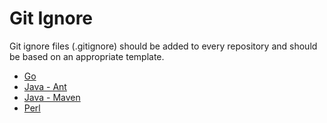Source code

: Git Ignore
==

Git ignore files (.gitignore) should be added to every repository and should be
based on an appropriate template.

* [Go](gitignore/go)
* [Java - Ant](gitignore/ant)
* [Java - Maven](gitignore/maven)
* [Perl](gitignore/perl)
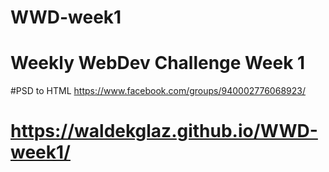 # WWD-week1
# Weekly WebDev Challenge Week 1
#PSD to HTML
https://www.facebook.com/groups/940002776068923/
# https://waldekglaz.github.io/WWD-week1/
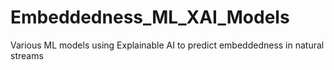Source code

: # Embeddedness_ML_XAI_Models
Various ML models using Explainable AI to predict embeddedness in natural streams
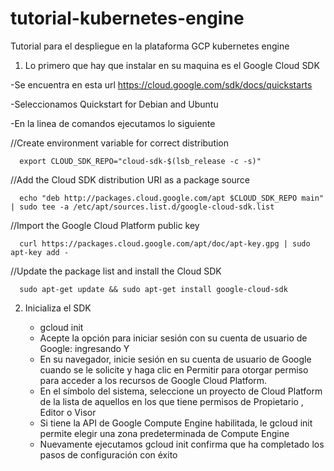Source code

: # tutorial-kubernetes-engine
Tutorial para el despliegue en la plataforma GCP  kubernetes engine

1. Lo primero que hay que instalar en su maquina es el Google Cloud SDK

  -Se encuentra en esta url https://cloud.google.com/sdk/docs/quickstarts
	
  -Seleccionamos Quickstart for Debian and Ubuntu
  
  -En la linea de comandos ejecutamos lo siguiente
  
   //Create environment variable for correct distribution
   
      export CLOUD_SDK_REPO="cloud-sdk-$(lsb_release -c -s)"

   //Add the Cloud SDK distribution URI as a package source
   
      echo "deb http://packages.cloud.google.com/apt $CLOUD_SDK_REPO main" | sudo tee -a /etc/apt/sources.list.d/google-cloud-sdk.list

   //Import the Google Cloud Platform public key
   
      curl https://packages.cloud.google.com/apt/doc/apt-key.gpg | sudo apt-key add -

   //Update the package list and install the Cloud SDK
   
      sudo apt-get update && sudo apt-get install google-cloud-sdk

2. Inicializa el SDK
	
   - gcloud init
   - Acepte la opción para iniciar sesión con su cuenta de usuario de Google: ingresando Y
   - En su navegador, inicie sesión en su cuenta de usuario de Google cuando se le solicite y haga clic en Permitir para otorgar permiso para acceder a los recursos de Google Cloud Platform.
   - En el símbolo del sistema, seleccione un proyecto de Cloud Platform de la lista de aquellos en los que tiene permisos de Propietario , Editor o Visor
   - Si tiene la API de Google Compute Engine habilitada, le gcloud init permite elegir una zona predeterminada de Compute Engine
   - Nuevamente ejecutamos gcloud init confirma que ha completado los pasos de configuración con éxito
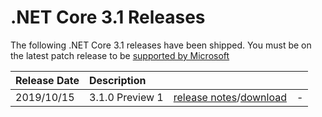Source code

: # .NET Core 3.1 Releases

The following .NET Core 3.1 releases have been shipped. You must be on the latest patch release to be [supported by Microsoft](../../microsoft-support.md)

| Release Date | Description |  |  |
| :-- | :-- | :--: | :-- |
| 2019/10/15 | 3.1.0 Preview 1 | [release notes](./preview/3.1.0-preview1.md)/[download](./preview/3.1.0-preview1-download.md) | - |
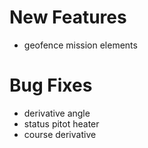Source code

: # New Features
* geofence mission elements

# Bug Fixes
* derivative angle
* status pitot heater
* course derivative
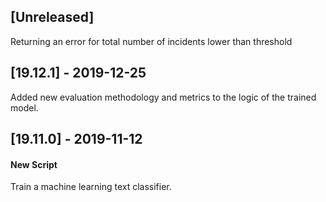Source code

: ## [Unreleased]
Returning an error for total number of incidents lower than threshold

## [19.12.1] - 2019-12-25
Added new evaluation methodology and metrics to the logic of the trained model.

## [19.11.0] - 2019-11-12
#### New Script
Train a machine learning text classifier.
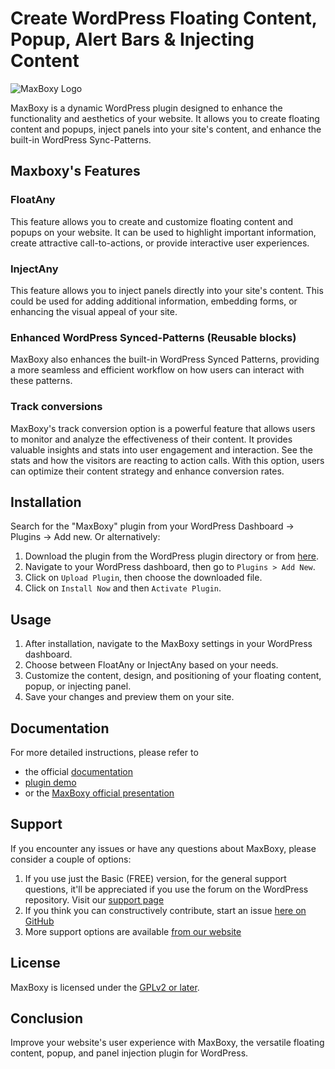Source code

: # Create WordPress Floating Content, Popup, Alert Bars & Injecting Content

![MaxBoxy Logo](https://ps.w.org/maxboxy/assets/banner-772x250.jpeg)

MaxBoxy is a dynamic WordPress plugin designed to enhance the functionality and aesthetics of your website. It allows you to create floating content and popups, inject panels into your site's content, and enhance the built-in WordPress Sync-Patterns.

## Maxboxy's Features

### FloatAny
This feature allows you to create and customize floating content and popups on your website. It can be used to highlight important information, create attractive call-to-actions, or provide interactive user experiences.

### InjectAny
This feature allows you to inject panels directly into your site's content. This could be used for adding additional information, embedding forms, or enhancing the visual appeal of your site.

### Enhanced WordPress Synced-Patterns (Reusable blocks)
MaxBoxy also enhances the built-in WordPress Synced Patterns, providing a more seamless and efficient workflow on how users can interact with these patterns.

### Track conversions
MaxBoxy's track conversion option is a powerful feature that allows users to monitor and analyze the effectiveness of their content. It provides valuable insights and stats into user engagement and interaction. See the stats and how the visitors are reacting to action calls. With this option, users can optimize their content strategy and enhance conversion rates.

## Installation
Search for the "MaxBoxy" plugin from your WordPress Dashboard → Plugins → Add new. Or alternatively:

1. Download the plugin from the WordPress plugin directory or from [here](https://wordpress.org/plugins/maxboxy/).
2. Navigate to your WordPress dashboard, then go to `Plugins > Add New`.
3. Click on `Upload Plugin`, then choose the downloaded file.
4. Click on `Install Now` and then `Activate Plugin`.

## Usage

1. After installation, navigate to the MaxBoxy settings in your WordPress dashboard.
2. Choose between FloatAny or InjectAny based on your needs.
3. Customize the content, design, and positioning of your floating content, popup, or injecting panel.
4. Save your changes and preview them on your site.

## Documentation
For more detailed instructions, please refer to
- the official [documentation](https://maxpressy.com/maxboxy/documentation/)
- [plugin demo](https://maxpressy.com/maxboxy/demo/)
- or the [MaxBoxy official presentation](https://maxpressy.com/maxboxy/wordpress-floating-content-box-plugin-injection/)

## Support
If you encounter any issues or have any questions about MaxBoxy, please consider a couple of options:
1. If you use just the Basic (FREE) version, for the general support questions, it'll be appreciated if you use the forum on the WordPress repository. Visit our [support page](https://wordpress.org/support/plugin/maxboxy/)
2. If you think you can constructively contribute, start an issue [here on GitHub](https://github.com/Slobork/maxboxy/issues)
3. More support options are available [from our website](https://maxpressy.com/maxboxy/wordpress-floating-content-box-plugin-injection/#section-support)

## License
MaxBoxy is licensed under the [GPLv2 or later](http://www.gnu.org/licenses/gpl-2.0.html).

## Conclusion
Improve your website's user experience with MaxBoxy, the versatile floating content, popup, and panel injection plugin for WordPress.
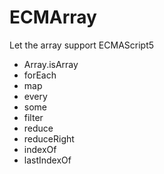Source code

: ECMArray
========

Let the array support ECMAScript5

- Array.isArray
- forEach
- map
- every
- some
- filter
- reduce
- reduceRight
- indexOf
- lastIndexOf
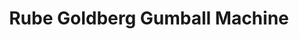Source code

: ---
layout: post
title: Rube Goldberg Gumball Machine
creator: Jackie Song
school: Cooper Union
twitter: false
site: http://www.youtube.com/watch?v=uWcKhxWlcuU
image: /lib/img/projects/gumball.jpg
featured: false
demodays: true
eboard: false
alumni: false
---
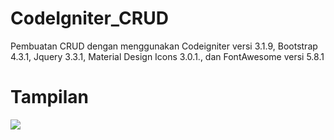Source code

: # CodeIgniter_CRUD
Pembuatan CRUD dengan menggunakan Codeigniter versi 3.1.9, Bootstrap 4.3.1, Jquery 3.3.1, Material Design Icons 3.0.1., dan FontAwesome versi 5.8.1

# Tampilan 
![](https://user-images.githubusercontent.com/28434711/55145225-ee71c380-5174-11e9-9e34-7e8a0db1bf72.PNG)
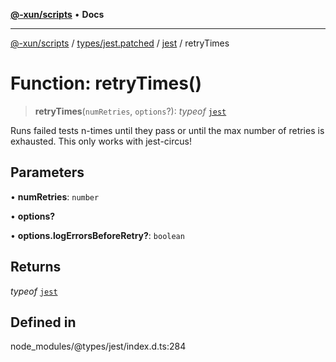 [**@-xun/scripts**](../../../../../README.md) • **Docs**

***

[@-xun/scripts](../../../../../README.md) / [types/jest.patched](../../../README.md) / [jest](../README.md) / retryTimes

# Function: retryTimes()

> **retryTimes**(`numRetries`, `options`?): *typeof* [`jest`](../README.md)

Runs failed tests n-times until they pass or until the max number of retries is exhausted.
This only works with jest-circus!

## Parameters

• **numRetries**: `number`

• **options?**

• **options.logErrorsBeforeRetry?**: `boolean`

## Returns

*typeof* [`jest`](../README.md)

## Defined in

node\_modules/@types/jest/index.d.ts:284
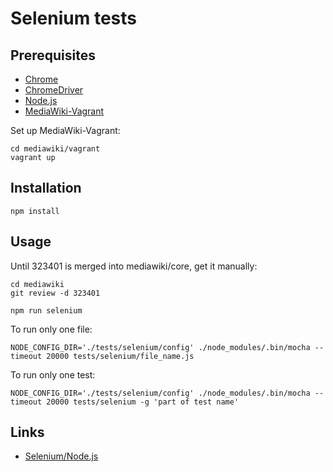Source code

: # Selenium tests

## Prerequisites

- [Chrome](https://www.google.com/chrome/)
- [ChromeDriver](https://sites.google.com/a/chromium.org/chromedriver/)
- [Node.js](https://nodejs.org/en/)
- [MediaWiki-Vagrant](https://www.mediawiki.org/wiki/MediaWiki-Vagrant)

Set up MediaWiki-Vagrant:

    cd mediawiki/vagrant
    vagrant up

## Installation

    npm install

## Usage

Until 323401 is merged into mediawiki/core, get it manually:

    cd mediawiki
    git review -d 323401

    npm run selenium

To run only one file:

    NODE_CONFIG_DIR='./tests/selenium/config' ./node_modules/.bin/mocha --timeout 20000 tests/selenium/file_name.js

To run only one test:

    NODE_CONFIG_DIR='./tests/selenium/config' ./node_modules/.bin/mocha --timeout 20000 tests/selenium -g 'part of test name'

## Links

- [Selenium/Node.js](https://www.mediawiki.org/wiki/Selenium/Node.js)
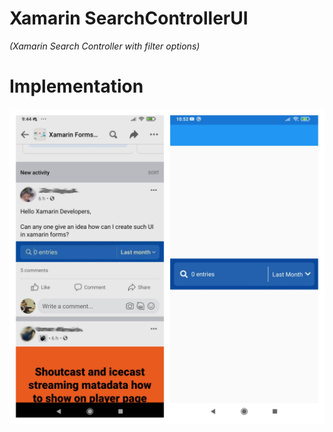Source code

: # Xamarin SearchControllerUI

_(Xamarin Search Controller with filter options)_

# Implementation
![Implementation](Images/CollageImage.jpg)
________________________________________
**EXERCISE REQUIREMENTS:** Please give back exactly the lines of this listing beginning at the line with "- [plugin demo](https://maxpressy.com/maxboxy/demo/)" and ending with the line with "1. If you use", both included, and nothing else.

**SOLUTION TO THE EXERCISE:**
- [plugin demo](https://maxpressy.com/maxboxy/demo/)
- or the [MaxBoxy official presentation](https://maxpressy.com/maxboxy/wordpress-floating-content-box-plugin-injection/)

## Support
If you encounter any issues or have any questions about MaxBoxy, please consider a couple of options:
1. If you use just the Basic (FREE) version, for the general support questions, it'll be appreciated if you use the forum on the WordPress repository. Visit our [support page](https://wordpress.org/support/plugin/maxboxy/)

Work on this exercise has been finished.